Select all lines holding the word "https" from the entries that follow.
··········
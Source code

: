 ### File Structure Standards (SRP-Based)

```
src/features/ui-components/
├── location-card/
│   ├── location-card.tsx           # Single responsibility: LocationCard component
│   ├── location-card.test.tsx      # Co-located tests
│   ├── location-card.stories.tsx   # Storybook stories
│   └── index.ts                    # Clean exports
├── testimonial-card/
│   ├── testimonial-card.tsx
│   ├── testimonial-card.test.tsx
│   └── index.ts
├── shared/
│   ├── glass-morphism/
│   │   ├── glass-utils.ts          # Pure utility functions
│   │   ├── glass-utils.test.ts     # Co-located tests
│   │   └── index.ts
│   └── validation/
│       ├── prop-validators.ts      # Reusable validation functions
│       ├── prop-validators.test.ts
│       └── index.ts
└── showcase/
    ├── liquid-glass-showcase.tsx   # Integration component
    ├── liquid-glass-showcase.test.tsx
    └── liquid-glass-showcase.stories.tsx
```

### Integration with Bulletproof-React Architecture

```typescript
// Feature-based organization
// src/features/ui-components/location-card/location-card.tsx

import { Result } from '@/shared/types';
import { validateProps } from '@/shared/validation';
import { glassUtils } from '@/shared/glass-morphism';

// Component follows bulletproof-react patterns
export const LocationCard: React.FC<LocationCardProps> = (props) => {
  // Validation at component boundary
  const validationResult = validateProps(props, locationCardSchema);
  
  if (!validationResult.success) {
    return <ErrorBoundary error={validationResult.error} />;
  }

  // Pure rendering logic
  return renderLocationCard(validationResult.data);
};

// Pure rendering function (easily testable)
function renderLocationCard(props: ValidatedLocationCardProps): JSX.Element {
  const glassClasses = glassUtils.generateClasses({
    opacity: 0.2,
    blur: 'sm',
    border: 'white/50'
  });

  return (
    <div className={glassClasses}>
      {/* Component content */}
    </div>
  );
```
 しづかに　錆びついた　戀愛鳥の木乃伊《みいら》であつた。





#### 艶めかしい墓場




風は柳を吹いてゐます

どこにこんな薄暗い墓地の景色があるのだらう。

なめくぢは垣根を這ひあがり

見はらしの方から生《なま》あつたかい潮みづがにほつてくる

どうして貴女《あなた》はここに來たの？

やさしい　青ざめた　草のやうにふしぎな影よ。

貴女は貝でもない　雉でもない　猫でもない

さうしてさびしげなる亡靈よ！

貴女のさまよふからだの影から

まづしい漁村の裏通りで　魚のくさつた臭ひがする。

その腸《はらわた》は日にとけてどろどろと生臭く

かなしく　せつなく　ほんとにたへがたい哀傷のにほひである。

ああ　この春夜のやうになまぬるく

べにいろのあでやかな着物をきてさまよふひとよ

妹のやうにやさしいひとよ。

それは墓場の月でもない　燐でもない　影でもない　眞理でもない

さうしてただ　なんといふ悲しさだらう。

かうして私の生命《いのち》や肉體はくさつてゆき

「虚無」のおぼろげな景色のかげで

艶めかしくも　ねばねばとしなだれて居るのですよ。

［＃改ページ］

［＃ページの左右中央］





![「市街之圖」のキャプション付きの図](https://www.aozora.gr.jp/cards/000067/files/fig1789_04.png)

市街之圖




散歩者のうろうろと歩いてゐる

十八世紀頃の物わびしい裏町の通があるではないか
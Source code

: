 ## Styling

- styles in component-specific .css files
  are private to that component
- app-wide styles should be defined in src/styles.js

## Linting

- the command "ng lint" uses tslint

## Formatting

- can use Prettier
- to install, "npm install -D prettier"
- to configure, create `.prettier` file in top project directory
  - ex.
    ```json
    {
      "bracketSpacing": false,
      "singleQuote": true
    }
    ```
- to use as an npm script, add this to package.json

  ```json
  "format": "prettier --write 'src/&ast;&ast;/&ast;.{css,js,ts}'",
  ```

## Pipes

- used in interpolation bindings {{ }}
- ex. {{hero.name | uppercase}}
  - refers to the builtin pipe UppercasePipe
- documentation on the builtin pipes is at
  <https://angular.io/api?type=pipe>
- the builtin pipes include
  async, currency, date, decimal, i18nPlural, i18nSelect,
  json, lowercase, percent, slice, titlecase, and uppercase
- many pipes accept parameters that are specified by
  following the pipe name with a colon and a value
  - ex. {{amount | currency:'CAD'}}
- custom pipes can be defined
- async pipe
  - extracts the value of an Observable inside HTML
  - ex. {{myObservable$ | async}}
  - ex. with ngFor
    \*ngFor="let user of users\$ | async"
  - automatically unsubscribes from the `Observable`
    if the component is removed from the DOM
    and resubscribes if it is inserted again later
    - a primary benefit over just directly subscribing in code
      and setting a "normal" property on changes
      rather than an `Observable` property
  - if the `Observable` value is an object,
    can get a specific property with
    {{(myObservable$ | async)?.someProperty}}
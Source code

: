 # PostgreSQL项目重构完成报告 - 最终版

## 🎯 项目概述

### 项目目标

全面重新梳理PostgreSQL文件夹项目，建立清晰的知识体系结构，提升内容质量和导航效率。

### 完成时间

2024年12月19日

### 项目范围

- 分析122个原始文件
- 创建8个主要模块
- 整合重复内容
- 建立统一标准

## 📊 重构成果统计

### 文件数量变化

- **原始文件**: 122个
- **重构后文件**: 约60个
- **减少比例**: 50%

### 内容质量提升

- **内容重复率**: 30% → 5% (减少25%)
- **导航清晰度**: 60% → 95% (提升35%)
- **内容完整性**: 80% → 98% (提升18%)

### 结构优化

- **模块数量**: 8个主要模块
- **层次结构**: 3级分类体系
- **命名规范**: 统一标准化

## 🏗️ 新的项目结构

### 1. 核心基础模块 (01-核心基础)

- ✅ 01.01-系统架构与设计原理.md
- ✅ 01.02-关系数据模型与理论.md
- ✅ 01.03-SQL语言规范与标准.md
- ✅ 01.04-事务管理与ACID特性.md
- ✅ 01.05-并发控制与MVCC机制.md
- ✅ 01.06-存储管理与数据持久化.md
··········
Solution to the exercise —
![「市街之圖」のキャプション付きの図](https://www.aozora.gr.jp/cards/000067/files/fig1789_04.png)
  <https://angular.io/api?type=pipe>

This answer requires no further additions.